(Source texts of formatted documents)
───

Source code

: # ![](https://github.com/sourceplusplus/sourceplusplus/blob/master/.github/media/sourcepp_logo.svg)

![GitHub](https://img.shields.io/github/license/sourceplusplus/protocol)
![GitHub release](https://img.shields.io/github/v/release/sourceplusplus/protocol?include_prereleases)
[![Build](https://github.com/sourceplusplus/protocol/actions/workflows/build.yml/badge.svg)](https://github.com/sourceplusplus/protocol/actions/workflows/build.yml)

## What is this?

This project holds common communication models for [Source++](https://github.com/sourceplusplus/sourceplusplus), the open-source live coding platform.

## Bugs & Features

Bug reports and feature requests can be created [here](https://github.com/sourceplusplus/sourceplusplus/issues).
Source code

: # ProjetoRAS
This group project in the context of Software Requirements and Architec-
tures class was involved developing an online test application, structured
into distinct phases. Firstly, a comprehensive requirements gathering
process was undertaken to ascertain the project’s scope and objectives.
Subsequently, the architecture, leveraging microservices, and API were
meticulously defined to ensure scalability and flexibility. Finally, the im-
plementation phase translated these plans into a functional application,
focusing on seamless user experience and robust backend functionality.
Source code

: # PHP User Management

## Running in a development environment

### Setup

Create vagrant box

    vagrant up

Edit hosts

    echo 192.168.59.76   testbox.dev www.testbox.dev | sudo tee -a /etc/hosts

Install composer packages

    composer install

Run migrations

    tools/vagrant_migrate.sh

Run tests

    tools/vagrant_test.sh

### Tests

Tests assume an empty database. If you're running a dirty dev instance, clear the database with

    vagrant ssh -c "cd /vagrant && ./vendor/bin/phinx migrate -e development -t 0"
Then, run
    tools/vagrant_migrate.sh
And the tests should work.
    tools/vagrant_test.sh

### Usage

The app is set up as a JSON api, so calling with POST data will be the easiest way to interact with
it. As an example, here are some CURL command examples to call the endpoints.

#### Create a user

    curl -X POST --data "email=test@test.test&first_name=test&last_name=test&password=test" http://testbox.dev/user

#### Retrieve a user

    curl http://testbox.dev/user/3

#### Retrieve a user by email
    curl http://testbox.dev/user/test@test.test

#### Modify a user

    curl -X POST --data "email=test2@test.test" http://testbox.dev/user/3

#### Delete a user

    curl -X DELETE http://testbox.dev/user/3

───

Exercise brief — Your answer should consist only of the lines from the one with "#### Retrieve a user by email" through the last line of the entries above, retyped exactly.

Result for this task —
#### Retrieve a user by email
    curl http://testbox.dev/user/test@test.test

#### Modify a user

    curl -X POST --data "email=test2@test.test" http://testbox.dev/user/3

#### Delete a user

    curl -X DELETE http://testbox.dev/user/3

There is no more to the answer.